--- Activity ---
Copies of all lines that contain "request" are needed; take them from the data below.

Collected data
┄┄┄┄┄┄

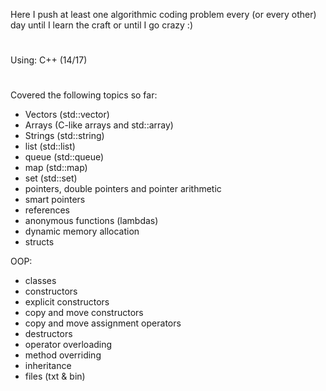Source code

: Here I push at least one algorithmic coding problem every (or every other) day until I learn the craft or until I go crazy :)
#
Using: C++ (14/17)
#
Covered the following topics so far:
- Vectors (std::vector)
- Arrays (C-like arrays and std::array)
- Strings (std::string)
- list (std::list)
- queue (std::queue)
- map (std::map)
- set (std::set)
- pointers, double pointers and pointer arithmetic
- smart pointers
- references
- anonymous functions (lambdas)
- dynamic memory allocation
- structs

OOP:
- classes
- constructors
- explicit constructors
- copy and move constructors
- copy and move assignment operators
- destructors
- operator overloading
- method overriding
- inheritance
- files (txt & bin)
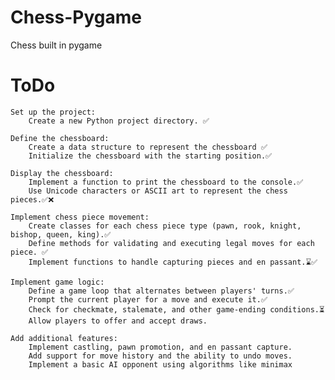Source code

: # Chess-Pygame
Chess built in pygame

# ToDo 
    Set up the project:
        Create a new Python project directory. ✅

    Define the chessboard:
        Create a data structure to represent the chessboard ✅
        Initialize the chessboard with the starting position.✅

    Display the chessboard:
        Implement a function to print the chessboard to the console.✅
        Use Unicode characters or ASCII art to represent the chess pieces.✅❌

    Implement chess piece movement:
        Create classes for each chess piece type (pawn, rook, knight, bishop, queen, king).✅
        Define methods for validating and executing legal moves for each piece. ✅
        Implement functions to handle capturing pieces and en passant.⌛️✅

    Implement game logic:
        Define a game loop that alternates between players' turns.✅
        Prompt the current player for a move and execute it.✅
        Check for checkmate, stalemate, and other game-ending conditions.⏳
        Allow players to offer and accept draws.

    Add additional features:
        Implement castling, pawn promotion, and en passant capture.
        Add support for move history and the ability to undo moves.
        Implement a basic AI opponent using algorithms like minimax
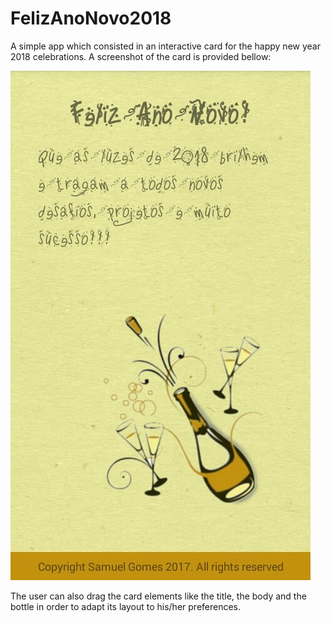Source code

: # FelizAnoNovo2018
A simple app which consisted in an interactive card for the happy new year 2018 celebrations. A screenshot of the card is provided bellow:

![screenshot](screenshot.png)

The user can also drag the card elements like the title, the body and the bottle in order to adapt its layout to his/her preferences.
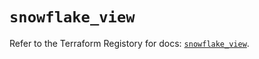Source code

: # `snowflake_view`

Refer to the Terraform Registory for docs: [`snowflake_view`](https://www.terraform.io/docs/providers/snowflake/r/view).
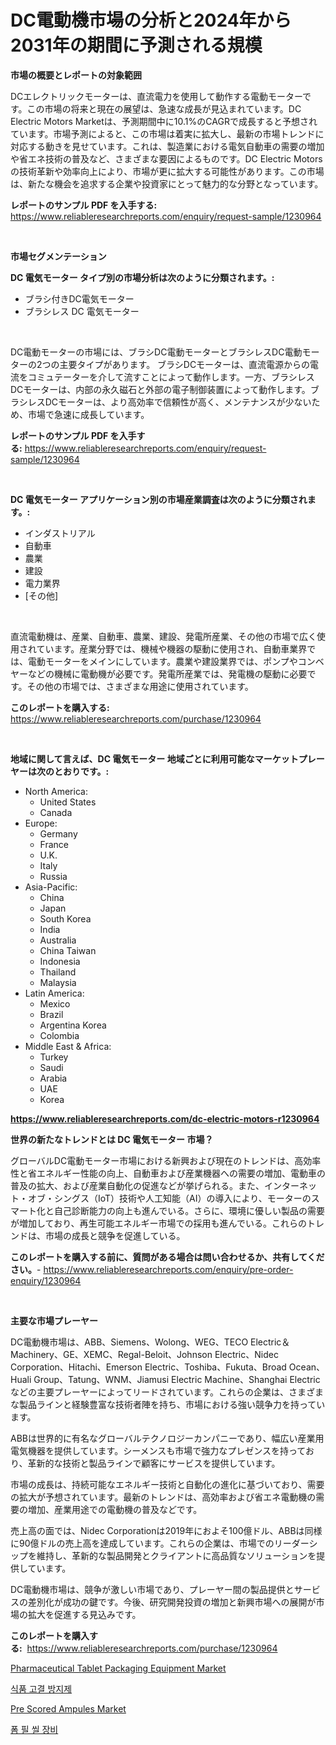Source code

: <p><h1>DC電動機市場の分析と2024年から2031年の期間に予測される規模</h1></p><p><strong>市場の概要とレポートの対象範囲</strong></p>
<p><p>DCエレクトリックモーターは、直流電力を使用して動作する電動モーターです。この市場の将来と現在の展望は、急速な成長が見込まれています。DC Electric Motors Marketは、予測期間中に10.1%のCAGRで成長すると予想されています。市場予測によると、この市場は着実に拡大し、最新の市場トレンドに対応する動きを見せています。これは、製造業における電気自動車の需要の増加や省エネ技術の普及など、さまざまな要因によるものです。DC Electric Motorsの技術革新や効率向上により、市場が更に拡大する可能性があります。この市場は、新たな機会を追求する企業や投資家にとって魅力的な分野となっています。</p></p>
<p><strong>レポートのサンプル PDF を入手する:</strong> <a href="https://www.reliableresearchreports.com/enquiry/request-sample/1230964">https://www.reliableresearchreports.com/enquiry/request-sample/1230964</a></p>
<p>&nbsp;</p>
<p><strong>市場セグメンテーション</strong></p>
<p><strong>DC 電気モーター タイプ別の市場分析は次のように分類されます。:</strong></p>
<p><ul><li>ブラシ付きDC電気モーター</li><li>ブラシレス DC 電気モーター</li></ul></p>
<p>&nbsp;</p>
<p><p>DC電動モーターの市場には、ブラシDC電動モーターとブラシレスDC電動モーターの2つの主要タイプがあります。 ブラシDCモーターは、直流電源からの電流をコミュテーターを介して流すことによって動作します。一方、ブラシレスDCモーターは、内部の永久磁石と外部の電子制御装置によって動作します。ブラシレスDCモーターは、より高効率で信頼性が高く、メンテナンスが少ないため、市場で急速に成長しています。</p></p>
<p><strong>レポートのサンプル PDF を入手する:</strong>&nbsp;<a href="https://www.reliableresearchreports.com/enquiry/request-sample/1230964">https://www.reliableresearchreports.com/enquiry/request-sample/1230964</a></p>
<p>&nbsp;</p>
<p><strong> DC 電気モーター アプリケーション別の市場産業調査は次のように分類されます。:</strong></p>
<p><ul><li>インダストリアル</li><li>自動車</li><li>農業</li><li>建設</li><li>電力業界</li><li>[その他]</li></ul></p>
<p>&nbsp;</p>
<p><p>直流電動機は、産業、自動車、農業、建設、発電所産業、その他の市場で広く使用されています。産業分野では、機械や機器の駆動に使用され、自動車業界では、電動モーターをメインにしています。農業や建設業界では、ポンプやコンベヤーなどの機械に電動機が必要です。発電所産業では、発電機の駆動に必要です。その他の市場では、さまざまな用途に使用されています。</p></p>
<p><strong>このレポートを購入する:</strong>&nbsp; <a href="https://www.reliableresearchreports.com/purchase/1230964">https://www.reliableresearchreports.com/purchase/1230964</a></p>
<p>&nbsp;</p>
<p><strong>地域に関して言えば、DC 電気モーター 地域ごとに利用可能なマーケットプレーヤーは次のとおりです。:</strong></p>
<p><ul>
    <li>
        North America:
        <ul>
            <li>United States</li>
            <li>Canada</li>
        </ul>
    </li>
    <li>
        Europe:
        <ul>
            <li>Germany</li>
            <li>France</li>
            <li>U.K.</li>
            <li>Italy</li>
            <li>Russia</li>
        </ul>
    </li>
    <li>
        Asia-Pacific:
        <ul>
            <li>China</li>
            <li>Japan</li>
            <li>South Korea</li>
            <li>India</li>
            <li>Australia</li>
            <li>China Taiwan</li>
            <li>Indonesia</li>
            <li>Thailand</li>
            <li>Malaysia</li>
        </ul>
    </li>
    <li>
        Latin America:
        <ul>
            <li>Mexico</li>
            <li>Brazil</li>
            <li>Argentina Korea</li>
            <li>Colombia</li>
        </ul>
    </li>
    <li>
        Middle East & Africa:
        <ul>
            <li>Turkey</li>
            <li>Saudi</li>
            <li>Arabia</li>
            <li>UAE</li>
            <li>Korea</li>
        </ul>
    </li>
    </ul></p>
<p><strong><a href="https://www.reliableresearchreports.com/dc-electric-motors-r1230964">https://www.reliableresearchreports.com/dc-electric-motors-r1230964</a></strong>&nbsp;</p>
<p><strong>世界の新たなトレンドとは DC 電気モーター 市場？</strong></p>
<p><p>グローバルDC電動モーター市場における新興および現在のトレンドは、高効率性と省エネルギー性能の向上、自動車および産業機器への需要の増加、電動車の普及の拡大、および産業自動化の促進などが挙げられる。また、インターネット・オブ・シングス（IoT）技術や人工知能（AI）の導入により、モーターのスマート化と自己診断能力の向上も進んでいる。さらに、環境に優しい製品の需要が増加しており、再生可能エネルギー市場での採用も進んでいる。これらのトレンドは、市場の成長と競争を促進している。</p></p>
<p><strong>このレポートを購入する前に、質問がある場合は問い合わせるか、共有してください。</strong>- <a href="https://www.reliableresearchreports.com/enquiry/pre-order-enquiry/1230964">https://www.reliableresearchreports.com/enquiry/pre-order-enquiry/1230964</a></p>
<p>&nbsp;</p>
<p><strong>主要な市場プレーヤー</strong></p>
<p><p>DC電動機市場は、ABB、Siemens、Wolong、WEG、TECO Electric＆Machinery、GE、XEMC、Regal-Beloit、Johnson Electric、Nidec Corporation、Hitachi、Emerson Electric、Toshiba、Fukuta、Broad Ocean、Huali Group、Tatung、WNM、Jiamusi Electric Machine、Shanghai Electricなどの主要プレーヤーによってリードされています。これらの企業は、さまざまな製品ラインと経験豊富な技術者陣を持ち、市場における強い競争力を持っています。</p><p>ABBは世界的に有名なグローバルテクノロジーカンパニーであり、幅広い産業用電気機器を提供しています。シーメンスも市場で強力なプレゼンスを持っており、革新的な技術と製品ラインで顧客にサービスを提供しています。</p><p>市場の成長は、持続可能なエネルギー技術と自動化の進化に基づいており、需要の拡大が予想されています。最新のトレンドは、高効率および省エネ電動機の需要の増加、産業用途での電動機の普及などです。</p><p>売上高の面では、Nidec Corporationは2019年におよそ100億ドル、ABBは同様に90億ドルの売上高を達成しています。これらの企業は、市場でのリーダーシップを維持し、革新的な製品開発とクライアントに高品質なソリューションを提供しています。</p><p>DC電動機市場は、競争が激しい市場であり、プレーヤー間の製品提供とサービスの差別化が成功の鍵です。今後、研究開発投資の増加と新興市場への展開が市場の拡大を促進する見込みです。</p></p>
<p><strong>このレポートを購入する:</strong>&nbsp;&nbsp;<a href="https://www.reliableresearchreports.com/purchase/1230964">https://www.reliableresearchreports.com/purchase/1230964</a></p>
<p><p><a href="https://github.com/shotows/Market-Research-Report-List-2/blob/main/pharmaceutical-tablet-packaging-equipment-market.md">Pharmaceutical Tablet Packaging Equipment Market</a></p><p><a href="https://github.com/Penelolack456456/Market-Research-Report-List-1/blob/main/896874422163.md">식품 고결 방지제</a></p><p><a href="https://github.com/beatblasta/Market-Research-Report-List-2/blob/main/pre-scored-ampules-market.md">Pre Scored Ampules Market</a></p><p><a href="https://github.com/darrellockm3ytan895656/Market-Research-Report-List-1/blob/main/302979922164.md">폼 필 씰 장비</a></p></p>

┄┄┄┄┄┄

--- Response to the task ---
<p><strong>レポートのサンプル PDF を入手する:</strong> <a href="https://www.reliableresearchreports.com/enquiry/request-sample/1230964">https://www.reliableresearchreports.com/enquiry/request-sample/1230964</a></p>
<p><strong>レポートのサンプル PDF を入手する:</strong>&nbsp;<a href="https://www.reliableresearchreports.com/enquiry/request-sample/1230964">https://www.reliableresearchreports.com/enquiry/request-sample/1230964</a></p>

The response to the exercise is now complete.